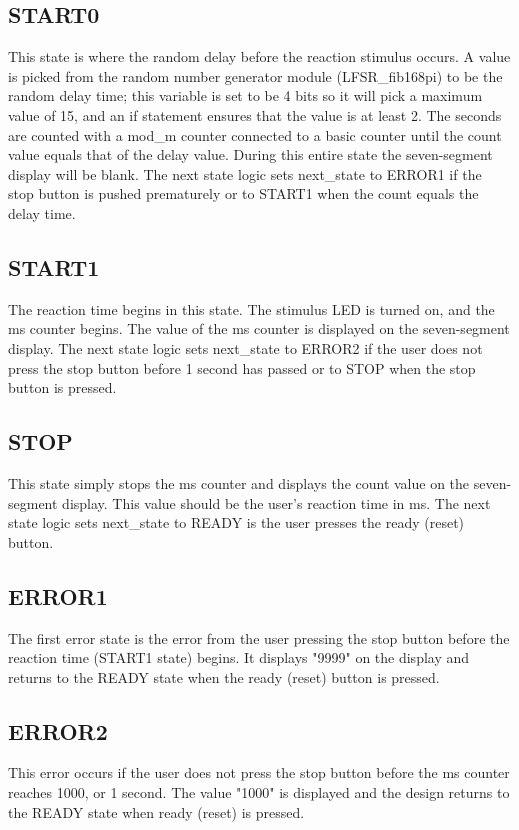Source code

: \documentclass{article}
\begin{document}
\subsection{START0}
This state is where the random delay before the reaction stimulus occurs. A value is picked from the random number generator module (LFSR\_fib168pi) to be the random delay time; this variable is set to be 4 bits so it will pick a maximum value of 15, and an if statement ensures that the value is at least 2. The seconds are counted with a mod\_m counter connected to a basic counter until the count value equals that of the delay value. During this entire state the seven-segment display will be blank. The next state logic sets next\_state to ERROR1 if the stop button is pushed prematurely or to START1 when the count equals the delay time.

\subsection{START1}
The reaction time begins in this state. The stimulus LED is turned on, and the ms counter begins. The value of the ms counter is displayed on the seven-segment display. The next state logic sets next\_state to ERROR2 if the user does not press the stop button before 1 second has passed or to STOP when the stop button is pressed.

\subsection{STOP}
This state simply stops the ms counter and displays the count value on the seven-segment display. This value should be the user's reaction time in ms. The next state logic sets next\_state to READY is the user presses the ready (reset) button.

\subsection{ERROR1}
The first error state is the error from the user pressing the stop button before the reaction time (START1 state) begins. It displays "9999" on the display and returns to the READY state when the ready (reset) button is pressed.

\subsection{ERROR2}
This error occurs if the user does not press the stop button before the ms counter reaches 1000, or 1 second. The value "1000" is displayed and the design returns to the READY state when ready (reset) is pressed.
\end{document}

==

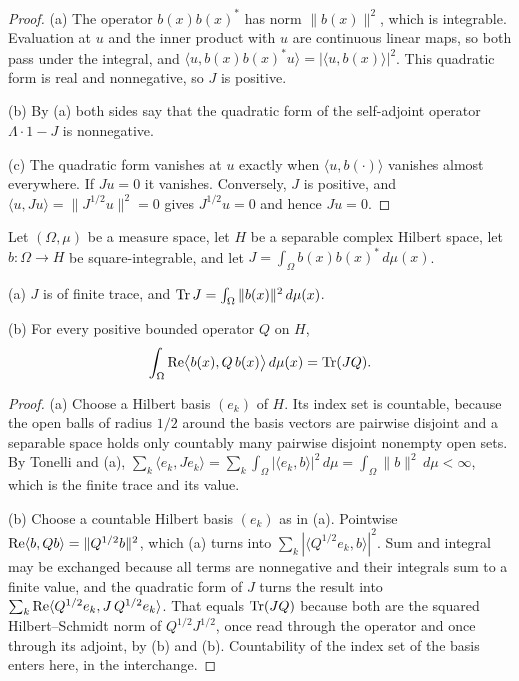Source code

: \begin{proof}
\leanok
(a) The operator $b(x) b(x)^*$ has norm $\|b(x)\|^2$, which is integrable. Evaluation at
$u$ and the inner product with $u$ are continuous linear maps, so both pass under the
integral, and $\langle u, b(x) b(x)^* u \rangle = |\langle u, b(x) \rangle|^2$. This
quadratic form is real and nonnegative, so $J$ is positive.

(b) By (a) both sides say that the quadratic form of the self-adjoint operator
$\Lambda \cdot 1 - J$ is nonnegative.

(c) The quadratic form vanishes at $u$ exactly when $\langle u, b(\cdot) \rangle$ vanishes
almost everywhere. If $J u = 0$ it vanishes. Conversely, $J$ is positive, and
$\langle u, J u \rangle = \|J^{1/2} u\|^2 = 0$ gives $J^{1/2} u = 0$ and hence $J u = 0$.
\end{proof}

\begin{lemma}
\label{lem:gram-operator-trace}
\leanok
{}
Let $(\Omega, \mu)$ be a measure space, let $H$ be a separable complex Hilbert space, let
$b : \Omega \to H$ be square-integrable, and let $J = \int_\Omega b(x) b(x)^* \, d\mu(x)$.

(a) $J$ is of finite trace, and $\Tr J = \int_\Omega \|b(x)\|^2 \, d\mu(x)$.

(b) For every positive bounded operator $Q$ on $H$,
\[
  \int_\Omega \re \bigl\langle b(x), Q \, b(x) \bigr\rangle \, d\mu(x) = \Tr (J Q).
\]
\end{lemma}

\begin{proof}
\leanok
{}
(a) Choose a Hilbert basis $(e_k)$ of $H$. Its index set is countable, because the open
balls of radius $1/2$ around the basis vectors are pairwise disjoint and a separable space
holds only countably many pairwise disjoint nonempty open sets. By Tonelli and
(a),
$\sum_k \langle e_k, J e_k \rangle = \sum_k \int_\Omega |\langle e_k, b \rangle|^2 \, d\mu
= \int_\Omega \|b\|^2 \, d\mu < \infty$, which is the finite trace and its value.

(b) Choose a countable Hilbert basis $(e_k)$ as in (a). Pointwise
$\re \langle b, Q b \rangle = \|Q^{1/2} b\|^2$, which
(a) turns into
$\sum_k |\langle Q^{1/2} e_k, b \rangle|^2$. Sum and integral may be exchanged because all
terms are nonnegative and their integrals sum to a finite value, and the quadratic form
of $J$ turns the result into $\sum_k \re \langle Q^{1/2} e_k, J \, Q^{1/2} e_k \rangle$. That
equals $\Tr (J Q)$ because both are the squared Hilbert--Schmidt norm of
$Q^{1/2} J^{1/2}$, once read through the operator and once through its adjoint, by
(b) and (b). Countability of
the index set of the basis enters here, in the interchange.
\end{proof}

● **Your objective**:
Among the entries above, locate the lines containing "integral, and $\langle" and "(b) Choose a", and transcribe exactly those two lines and all lines between.

● **Solved problem**:
integral, and $\langle u, b(x) b(x)^* u \rangle = |\langle u, b(x) \rangle|^2$. This
quadratic form is real and nonnegative, so $J$ is positive.

(b) By (a) both sides say that the quadratic form of the self-adjoint operator
$\Lambda \cdot 1 - J$ is nonnegative.

(c) The quadratic form vanishes at $u$ exactly when $\langle u, b(\cdot) \rangle$ vanishes
almost everywhere. If $J u = 0$ it vanishes. Conversely, $J$ is positive, and
$\langle u, J u \rangle = \|J^{1/2} u\|^2 = 0$ gives $J^{1/2} u = 0$ and hence $J u = 0$.
\end{proof}

\begin{lemma}
\label{lem:gram-operator-trace}
\leanok
{}
Let $(\Omega, \mu)$ be a measure space, let $H$ be a separable complex Hilbert space, let
$b : \Omega \to H$ be square-integrable, and let $J = \int_\Omega b(x) b(x)^* \, d\mu(x)$.

(a) $J$ is of finite trace, and $\Tr J = \int_\Omega \|b(x)\|^2 \, d\mu(x)$.

(b) For every positive bounded operator $Q$ on $H$,
\[
  \int_\Omega \re \bigl\langle b(x), Q \, b(x) \bigr\rangle \, d\mu(x) = \Tr (J Q).
\]
\end{lemma}

\begin{proof}
\leanok
{}
(a) Choose a Hilbert basis $(e_k)$ of $H$. Its index set is countable, because the open
balls of radius $1/2$ around the basis vectors are pairwise disjoint and a separable space
holds only countably many pairwise disjoint nonempty open sets. By Tonelli and
(a),
$\sum_k \langle e_k, J e_k \rangle = \sum_k \int_\Omega |\langle e_k, b \rangle|^2 \, d\mu
= \int_\Omega \|b\|^2 \, d\mu < \infty$, which is the finite trace and its value.

(b) Choose a countable Hilbert basis $(e_k)$ as in (a). Pointwise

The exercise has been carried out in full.